Wan Xiaoqing, Chen Feng, Gao Weizhe, Mo Dongtao, Liu Hui
College of Computer Science and Technology, Hengyang Normal University, Hengyang, 421002, China.
Hunan Provincial Key Laboratory of Intelligent Information Processing and Application, Hengyang, 421002, China.
Sci Rep. 2025 Feb 26;15(1):6972. doi: 10.1038/s41598-025-90926-z.
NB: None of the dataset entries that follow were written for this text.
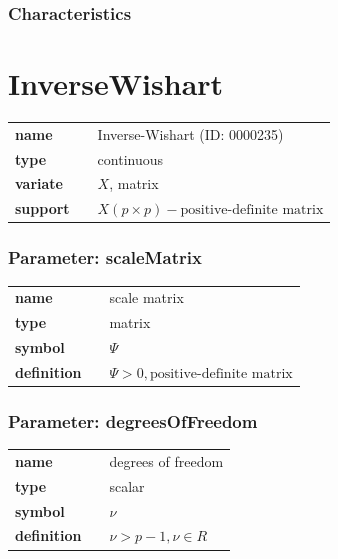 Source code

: \subsubsection*{Characteristics}
\smallskip
\section*{InverseWishart} 

  \bigskip 

\begin{tabular}{p{2cm}cl}
\textbf{name} & & Inverse-Wishart (ID: 0000235)\\ 
 
\textbf{type} & & continuous \\ 

\textbf{variate} & & $X$, matrix \\ 

\textbf{support} & & $X(p \times p) - \text{positive-definite matrix}$
\end{tabular}


\subsubsection*{Parameter: scaleMatrix}

\noindent\begin{tabular}{p{2cm}cl}
\textbf{name} & & scale matrix \\
\textbf{type} & & matrix \\
\textbf{symbol} & & $\Psi$  \\
\textbf{definition} & & $\Psi > 0, \text{positive-definite matrix}$
\end{tabular}
\subsubsection*{Parameter: degreesOfFreedom}

\noindent\begin{tabular}{p{2cm}cl}
\textbf{name} & & degrees of freedom \\
\textbf{type} & & scalar \\
\textbf{symbol} & & $\nu$  \\
\textbf{definition} & & $\nu > p-1, \nu \in  R$
\end{tabular}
Hyperspectral images (HSIs) contain rich spectral and spatial information, motivating the development of a novel circulant singular spectrum analysis (CiSSA) and multiscale local ternary pattern fusion method for joint spectral-spatial feature extraction and classification. Due to the high dimensionality and redundancy in HSIs, principal component analysis (PCA) is used during preprocessing to reduce dimensionality and enhance computational efficiency. CiSSA is then applied to the PCA-reduced images for robust spatial pattern extraction via circulant matrix decomposition. The spatial features are combined with the global spectral features from PCA to form a unified spectral-spatial feature set (SSFS). Local ternary pattern (LTP) is further applied to the principal components (PCs) to capture local grayscale and rotation-invariant texture features at multiple scales. Finally, the performance of the SSFS and multiscale LTP features is evaluated separately using a support vector machine (SVM), followed by decision-level fusion to combine results from each pipeline based on probability outputs. Experimental results on three popular HSIs show that, under 1% training samples, the proposed method achieves 95.98% accuracy on the Indian Pines dataset, 98.49% on the Pavia University dataset, and 92.28% on the Houston2013 dataset, outperforming several traditional classification methods and state-of-the-art deep learning approaches.
高光谱图像(HSIs)包含丰富的光谱和空间信息,这推动了一种新颖的循环奇异谱分析(CiSSA)和多尺度局部三值模式融合方法的发展,用于联合光谱-空间特征提取和分类。由于高光谱图像的高维度和冗余性,在预处理过程中使用主成分分析(PCA)来降低维度并提高计算效率。然后将CiSSA应用于经PCA降维后的图像,通过循环矩阵分解进行稳健的空间模式提取。将空间特征与来自PCA的全局光谱特征相结合,形成统一的光谱-空间特征集(SSFS)。进一步将局部三值模式(LTP)应用于主成分(PCs),以在多个尺度上捕获局部灰度和旋转不变纹理特征。最后,使用支持向量机(SVM)分别评估SSFS和多尺度LTP特征的性能,然后基于概率输出进行决策级融合,以组合每个管道的结果。在三个流行的高光谱图像上的实验结果表明,在1%的训练样本下,所提出的方法在印第安纳松树数据集上的准确率达到95.98%,在帕维亚大学数据集上达到98.49%,在休斯顿2013数据集上达到92.28%,优于几种传统分类方法和当前最先进的深度学习方法。